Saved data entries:

=== Section Start ===

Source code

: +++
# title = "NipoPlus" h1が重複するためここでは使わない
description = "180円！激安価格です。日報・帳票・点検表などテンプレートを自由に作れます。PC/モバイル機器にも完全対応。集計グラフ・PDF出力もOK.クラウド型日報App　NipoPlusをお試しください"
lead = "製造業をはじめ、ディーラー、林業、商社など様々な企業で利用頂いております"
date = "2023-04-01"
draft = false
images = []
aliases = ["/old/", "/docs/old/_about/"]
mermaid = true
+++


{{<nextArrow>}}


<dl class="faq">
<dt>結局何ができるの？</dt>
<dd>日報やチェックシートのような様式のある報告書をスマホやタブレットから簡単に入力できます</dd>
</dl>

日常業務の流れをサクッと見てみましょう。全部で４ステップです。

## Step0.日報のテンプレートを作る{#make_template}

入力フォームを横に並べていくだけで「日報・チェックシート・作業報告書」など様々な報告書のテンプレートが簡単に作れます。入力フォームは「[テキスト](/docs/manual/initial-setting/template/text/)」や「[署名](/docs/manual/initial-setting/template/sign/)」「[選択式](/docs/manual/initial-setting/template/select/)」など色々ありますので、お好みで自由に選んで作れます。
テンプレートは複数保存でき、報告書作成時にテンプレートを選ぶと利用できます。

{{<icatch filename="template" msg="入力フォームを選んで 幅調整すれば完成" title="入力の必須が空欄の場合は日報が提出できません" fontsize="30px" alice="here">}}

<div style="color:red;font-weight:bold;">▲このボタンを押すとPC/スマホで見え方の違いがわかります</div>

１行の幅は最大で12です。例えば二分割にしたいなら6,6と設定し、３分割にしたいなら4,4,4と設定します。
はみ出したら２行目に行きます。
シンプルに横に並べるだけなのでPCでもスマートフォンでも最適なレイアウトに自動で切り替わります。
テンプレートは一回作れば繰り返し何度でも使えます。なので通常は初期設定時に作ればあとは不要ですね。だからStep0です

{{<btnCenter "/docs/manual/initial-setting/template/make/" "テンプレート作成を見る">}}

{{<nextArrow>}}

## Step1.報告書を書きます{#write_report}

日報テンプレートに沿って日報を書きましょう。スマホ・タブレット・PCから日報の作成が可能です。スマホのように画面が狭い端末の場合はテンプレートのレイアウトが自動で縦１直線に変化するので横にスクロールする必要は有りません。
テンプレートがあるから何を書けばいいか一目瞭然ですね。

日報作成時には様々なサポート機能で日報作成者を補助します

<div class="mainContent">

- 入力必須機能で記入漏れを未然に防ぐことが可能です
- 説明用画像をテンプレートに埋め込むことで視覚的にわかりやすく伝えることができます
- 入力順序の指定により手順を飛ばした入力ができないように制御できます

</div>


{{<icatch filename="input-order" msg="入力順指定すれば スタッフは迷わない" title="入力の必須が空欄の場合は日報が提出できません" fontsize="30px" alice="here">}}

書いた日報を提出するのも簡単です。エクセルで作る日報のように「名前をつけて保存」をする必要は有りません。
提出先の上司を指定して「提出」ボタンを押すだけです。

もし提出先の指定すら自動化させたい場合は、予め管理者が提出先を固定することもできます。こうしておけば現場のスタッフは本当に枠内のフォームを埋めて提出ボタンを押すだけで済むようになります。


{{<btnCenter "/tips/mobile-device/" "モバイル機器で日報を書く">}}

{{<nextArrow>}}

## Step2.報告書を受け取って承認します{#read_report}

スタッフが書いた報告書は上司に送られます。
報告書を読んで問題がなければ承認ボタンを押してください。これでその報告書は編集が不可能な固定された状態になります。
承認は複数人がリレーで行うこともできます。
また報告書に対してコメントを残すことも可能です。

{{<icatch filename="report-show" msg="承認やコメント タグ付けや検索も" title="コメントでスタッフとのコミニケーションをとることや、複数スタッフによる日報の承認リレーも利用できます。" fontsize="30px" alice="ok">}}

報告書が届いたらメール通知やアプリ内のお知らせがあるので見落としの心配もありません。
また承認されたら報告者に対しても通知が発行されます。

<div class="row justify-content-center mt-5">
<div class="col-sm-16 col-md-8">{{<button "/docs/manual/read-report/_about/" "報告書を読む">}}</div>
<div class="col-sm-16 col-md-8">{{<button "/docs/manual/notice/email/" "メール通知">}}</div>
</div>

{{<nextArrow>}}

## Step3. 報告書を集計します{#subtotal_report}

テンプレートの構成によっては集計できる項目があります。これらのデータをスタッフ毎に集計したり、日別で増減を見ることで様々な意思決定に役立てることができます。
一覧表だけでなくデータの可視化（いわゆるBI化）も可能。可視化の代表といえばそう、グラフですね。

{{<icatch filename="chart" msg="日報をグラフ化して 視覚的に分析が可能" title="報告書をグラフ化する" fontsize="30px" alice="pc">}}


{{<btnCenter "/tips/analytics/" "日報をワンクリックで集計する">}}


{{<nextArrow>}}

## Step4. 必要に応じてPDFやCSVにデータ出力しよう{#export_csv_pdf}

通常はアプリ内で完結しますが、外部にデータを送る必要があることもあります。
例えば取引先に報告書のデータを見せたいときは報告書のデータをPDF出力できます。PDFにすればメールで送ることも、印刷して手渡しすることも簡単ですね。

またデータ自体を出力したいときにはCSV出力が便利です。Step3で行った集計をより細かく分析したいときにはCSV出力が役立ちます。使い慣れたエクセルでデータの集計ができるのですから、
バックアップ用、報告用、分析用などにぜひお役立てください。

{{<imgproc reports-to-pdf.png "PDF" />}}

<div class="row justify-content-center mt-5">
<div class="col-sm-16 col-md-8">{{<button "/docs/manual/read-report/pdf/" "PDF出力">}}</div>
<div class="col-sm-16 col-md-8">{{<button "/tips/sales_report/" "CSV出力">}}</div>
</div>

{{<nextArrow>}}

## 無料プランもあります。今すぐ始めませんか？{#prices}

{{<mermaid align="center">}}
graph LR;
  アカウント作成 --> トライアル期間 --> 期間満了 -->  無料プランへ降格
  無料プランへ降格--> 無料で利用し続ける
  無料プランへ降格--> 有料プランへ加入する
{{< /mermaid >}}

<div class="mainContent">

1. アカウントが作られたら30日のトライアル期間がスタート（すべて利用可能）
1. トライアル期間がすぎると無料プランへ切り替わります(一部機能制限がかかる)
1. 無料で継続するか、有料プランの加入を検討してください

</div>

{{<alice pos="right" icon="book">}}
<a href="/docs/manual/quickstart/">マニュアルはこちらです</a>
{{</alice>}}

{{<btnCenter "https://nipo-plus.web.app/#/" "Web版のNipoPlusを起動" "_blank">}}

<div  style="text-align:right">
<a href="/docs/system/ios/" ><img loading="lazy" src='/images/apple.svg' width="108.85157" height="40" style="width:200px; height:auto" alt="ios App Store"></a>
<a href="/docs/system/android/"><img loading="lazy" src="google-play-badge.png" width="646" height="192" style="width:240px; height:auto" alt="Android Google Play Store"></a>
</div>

=== Section End ===

__ABOUT THIS TASK__: Nothing but a number belongs in the answer: the number of lines above that contain "入力の必須が空欄の場合は日報が提出できません".

__THE COMPLETED TASK__: 2